Mikaela approached the medieval with a similarly rosy vision. “My aesthetic has a foundation in a romanticised world but with an irate attitude,” says the knitwear designer and Swedish School of Textiles grad. “I’m fascinated by the figures of the princess, the angel and the fairy, but I also relate to evil characters like the witch and the devil. Really, it’s probably about the complexity of being human.” These kinds of storybook tropes are what initially drew the designer to the Middle Ages and, likely, what drew Caroline Polachek to Mikaela’s designs for her 2022 tour. “I’m interested in the dissimilarity between the escapist fantasy of knights and princesses in contrast to the awful realities of plague and famine,” says the designer. “There was a lot of misery during the Middle Ages.”
Titled Lovely Misery, her SS23 offering serves to romanticise the era’s wretchedness, dressing up its traditional garments — the hennin (a high cone-shaped headdress), the tippet (a streamer-like arm ornament) and the ubiquitous chainmail body armour — with modern techniques, materials and cuts to forge a new narrative.
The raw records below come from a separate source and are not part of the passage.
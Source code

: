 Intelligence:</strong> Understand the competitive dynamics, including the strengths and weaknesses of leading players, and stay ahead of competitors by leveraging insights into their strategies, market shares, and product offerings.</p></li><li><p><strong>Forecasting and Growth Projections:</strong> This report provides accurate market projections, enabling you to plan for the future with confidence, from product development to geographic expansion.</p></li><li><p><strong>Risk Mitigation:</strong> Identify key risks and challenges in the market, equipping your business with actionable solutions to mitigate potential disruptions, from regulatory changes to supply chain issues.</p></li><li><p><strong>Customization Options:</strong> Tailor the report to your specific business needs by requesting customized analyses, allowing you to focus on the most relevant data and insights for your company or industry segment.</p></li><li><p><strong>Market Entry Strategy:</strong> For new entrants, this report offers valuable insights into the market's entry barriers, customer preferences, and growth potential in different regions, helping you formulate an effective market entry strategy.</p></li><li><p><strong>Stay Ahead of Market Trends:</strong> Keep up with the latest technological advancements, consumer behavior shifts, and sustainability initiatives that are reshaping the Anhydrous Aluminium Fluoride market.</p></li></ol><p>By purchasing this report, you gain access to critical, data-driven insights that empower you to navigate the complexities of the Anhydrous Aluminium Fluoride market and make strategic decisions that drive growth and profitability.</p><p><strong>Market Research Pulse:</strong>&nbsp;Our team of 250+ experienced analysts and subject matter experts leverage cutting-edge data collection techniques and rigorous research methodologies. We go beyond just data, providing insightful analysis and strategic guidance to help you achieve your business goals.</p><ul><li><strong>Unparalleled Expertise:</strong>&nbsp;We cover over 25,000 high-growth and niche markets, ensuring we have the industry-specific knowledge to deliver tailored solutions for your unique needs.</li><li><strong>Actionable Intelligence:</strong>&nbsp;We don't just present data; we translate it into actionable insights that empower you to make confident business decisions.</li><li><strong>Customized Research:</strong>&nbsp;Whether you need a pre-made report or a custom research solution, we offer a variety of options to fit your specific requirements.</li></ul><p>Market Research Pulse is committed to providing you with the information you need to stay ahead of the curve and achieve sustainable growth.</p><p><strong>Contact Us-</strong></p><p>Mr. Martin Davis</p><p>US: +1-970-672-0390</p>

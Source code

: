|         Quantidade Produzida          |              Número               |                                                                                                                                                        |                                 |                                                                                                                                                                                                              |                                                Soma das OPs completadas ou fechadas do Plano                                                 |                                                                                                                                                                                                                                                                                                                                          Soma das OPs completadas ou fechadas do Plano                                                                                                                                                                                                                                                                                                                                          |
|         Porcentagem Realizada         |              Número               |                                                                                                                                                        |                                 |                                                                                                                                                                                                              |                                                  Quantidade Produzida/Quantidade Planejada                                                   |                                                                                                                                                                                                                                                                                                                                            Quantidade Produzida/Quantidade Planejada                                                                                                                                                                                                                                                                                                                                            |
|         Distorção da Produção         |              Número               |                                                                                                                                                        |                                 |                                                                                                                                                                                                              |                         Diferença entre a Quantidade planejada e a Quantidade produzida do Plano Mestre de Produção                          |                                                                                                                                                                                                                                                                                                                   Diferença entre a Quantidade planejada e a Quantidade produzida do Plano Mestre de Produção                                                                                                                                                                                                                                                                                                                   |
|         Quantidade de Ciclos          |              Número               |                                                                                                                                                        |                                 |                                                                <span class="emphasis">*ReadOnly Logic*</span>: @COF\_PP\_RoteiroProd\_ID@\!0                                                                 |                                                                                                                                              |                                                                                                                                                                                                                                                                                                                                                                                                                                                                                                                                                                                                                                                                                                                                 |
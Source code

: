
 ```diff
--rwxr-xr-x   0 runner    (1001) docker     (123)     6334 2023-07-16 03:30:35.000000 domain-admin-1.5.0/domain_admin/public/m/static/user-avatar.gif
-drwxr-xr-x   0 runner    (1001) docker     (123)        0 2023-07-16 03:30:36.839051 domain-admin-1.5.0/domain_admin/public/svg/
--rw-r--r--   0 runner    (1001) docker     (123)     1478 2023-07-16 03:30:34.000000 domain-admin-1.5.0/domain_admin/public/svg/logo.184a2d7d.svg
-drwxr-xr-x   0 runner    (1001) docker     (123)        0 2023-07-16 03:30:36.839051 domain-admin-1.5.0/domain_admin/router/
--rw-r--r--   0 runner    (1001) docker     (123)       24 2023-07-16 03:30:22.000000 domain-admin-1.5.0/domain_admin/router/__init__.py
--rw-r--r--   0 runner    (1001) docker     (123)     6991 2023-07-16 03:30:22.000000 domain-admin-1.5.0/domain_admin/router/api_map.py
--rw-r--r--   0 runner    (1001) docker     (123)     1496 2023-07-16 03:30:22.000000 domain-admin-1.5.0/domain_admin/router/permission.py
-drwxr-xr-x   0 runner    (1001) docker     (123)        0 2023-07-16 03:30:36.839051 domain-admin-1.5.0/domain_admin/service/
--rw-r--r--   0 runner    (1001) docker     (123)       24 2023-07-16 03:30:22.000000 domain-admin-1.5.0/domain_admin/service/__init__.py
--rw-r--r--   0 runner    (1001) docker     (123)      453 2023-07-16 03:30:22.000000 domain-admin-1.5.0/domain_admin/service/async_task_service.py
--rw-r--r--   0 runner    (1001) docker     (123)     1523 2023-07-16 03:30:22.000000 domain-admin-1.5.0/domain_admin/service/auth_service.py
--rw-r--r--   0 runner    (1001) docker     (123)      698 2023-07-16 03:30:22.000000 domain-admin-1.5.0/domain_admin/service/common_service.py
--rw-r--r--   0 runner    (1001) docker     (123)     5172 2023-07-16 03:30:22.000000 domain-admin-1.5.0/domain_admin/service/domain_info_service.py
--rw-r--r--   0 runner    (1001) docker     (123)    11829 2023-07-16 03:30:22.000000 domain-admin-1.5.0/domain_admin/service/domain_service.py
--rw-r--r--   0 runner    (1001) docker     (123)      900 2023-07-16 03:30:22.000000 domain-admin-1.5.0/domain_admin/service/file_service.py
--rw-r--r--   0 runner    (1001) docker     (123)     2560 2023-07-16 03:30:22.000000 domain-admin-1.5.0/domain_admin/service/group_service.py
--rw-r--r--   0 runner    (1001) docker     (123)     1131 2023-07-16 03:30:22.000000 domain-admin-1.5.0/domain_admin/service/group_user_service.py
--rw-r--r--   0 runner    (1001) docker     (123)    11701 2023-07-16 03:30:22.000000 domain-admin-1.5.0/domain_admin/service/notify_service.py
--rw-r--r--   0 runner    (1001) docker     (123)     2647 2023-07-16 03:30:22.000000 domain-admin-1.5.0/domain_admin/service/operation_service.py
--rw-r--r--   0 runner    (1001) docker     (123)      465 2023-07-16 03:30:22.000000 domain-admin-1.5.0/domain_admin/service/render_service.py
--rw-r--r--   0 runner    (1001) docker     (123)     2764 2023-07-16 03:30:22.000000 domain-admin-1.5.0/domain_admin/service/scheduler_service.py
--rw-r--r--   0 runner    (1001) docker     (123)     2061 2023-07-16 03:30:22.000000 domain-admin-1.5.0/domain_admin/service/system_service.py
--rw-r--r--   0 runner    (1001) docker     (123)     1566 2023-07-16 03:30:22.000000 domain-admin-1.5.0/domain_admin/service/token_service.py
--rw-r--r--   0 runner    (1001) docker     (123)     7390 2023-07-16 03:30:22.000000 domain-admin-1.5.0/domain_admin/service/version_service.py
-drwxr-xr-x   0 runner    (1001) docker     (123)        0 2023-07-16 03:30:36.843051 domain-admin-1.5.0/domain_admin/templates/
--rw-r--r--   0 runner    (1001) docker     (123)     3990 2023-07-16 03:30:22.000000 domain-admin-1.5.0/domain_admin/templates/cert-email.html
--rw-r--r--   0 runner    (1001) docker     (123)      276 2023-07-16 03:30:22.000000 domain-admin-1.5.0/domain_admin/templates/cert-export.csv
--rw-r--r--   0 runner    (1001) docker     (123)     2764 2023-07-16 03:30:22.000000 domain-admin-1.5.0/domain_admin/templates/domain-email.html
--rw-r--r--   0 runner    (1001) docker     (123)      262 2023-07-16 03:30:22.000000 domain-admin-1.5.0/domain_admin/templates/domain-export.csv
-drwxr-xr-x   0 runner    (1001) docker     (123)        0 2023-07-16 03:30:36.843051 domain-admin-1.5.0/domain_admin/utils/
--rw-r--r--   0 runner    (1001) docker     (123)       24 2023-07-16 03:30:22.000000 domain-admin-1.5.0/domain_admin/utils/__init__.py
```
Mikaela knits most of her garments on domestic machines, however, her chainmail garments are hand-crocheted with just a needle, some yarn, and “a lot” of metal washers. (At the moment, the designer has bought up the entire Swedish stock). “For me, it’s important to bear the touch of the hand,” she says. On Instagram, the caption to one of her metal pieces echos this sentiment: “Love through handicraft,” it reads. While Mikaela’s knitted chainmail pieces — slinky, Y2K-esque dresses and miniskirts — are marvellous feats of handicraft, they’re also incredible sexy. Talk about the transformative power of tenderness.
The collection’s final look, according to Mikaela, is its crowning glory. “The Plague Dress has the look and feeling of evil and death, but takes the shape of a princess gown,” Mikaela says. Knitted in a rather gruesome shade of red, the gown spirals and circles the body, traveling around and down, and ending in a heap of shredded threads and frayed ribbons at the wearer’s feet. “I wanted the dress to look like a disease taking over a person; slowly killing them through organic lines embracing the body.” A little grim but that’s the Middle Ages for you.
Our current infatuation with all things medieval though, may well have arisen from the relative grimness of our own times. After all, the lineage of our current fixation is most easily traced back to modern society’s recent brush with mass death due to the pandemic (our own plague, if you will), coupled with lockdown-living and exacerbated by the increasingly isolating nature of algorithm-driven online spaces. To all of that, however, Mikaela brings some levity: perhaps we’re looking to the medieval “for an escape to the world of fairytales; a need to romanticise awful things”.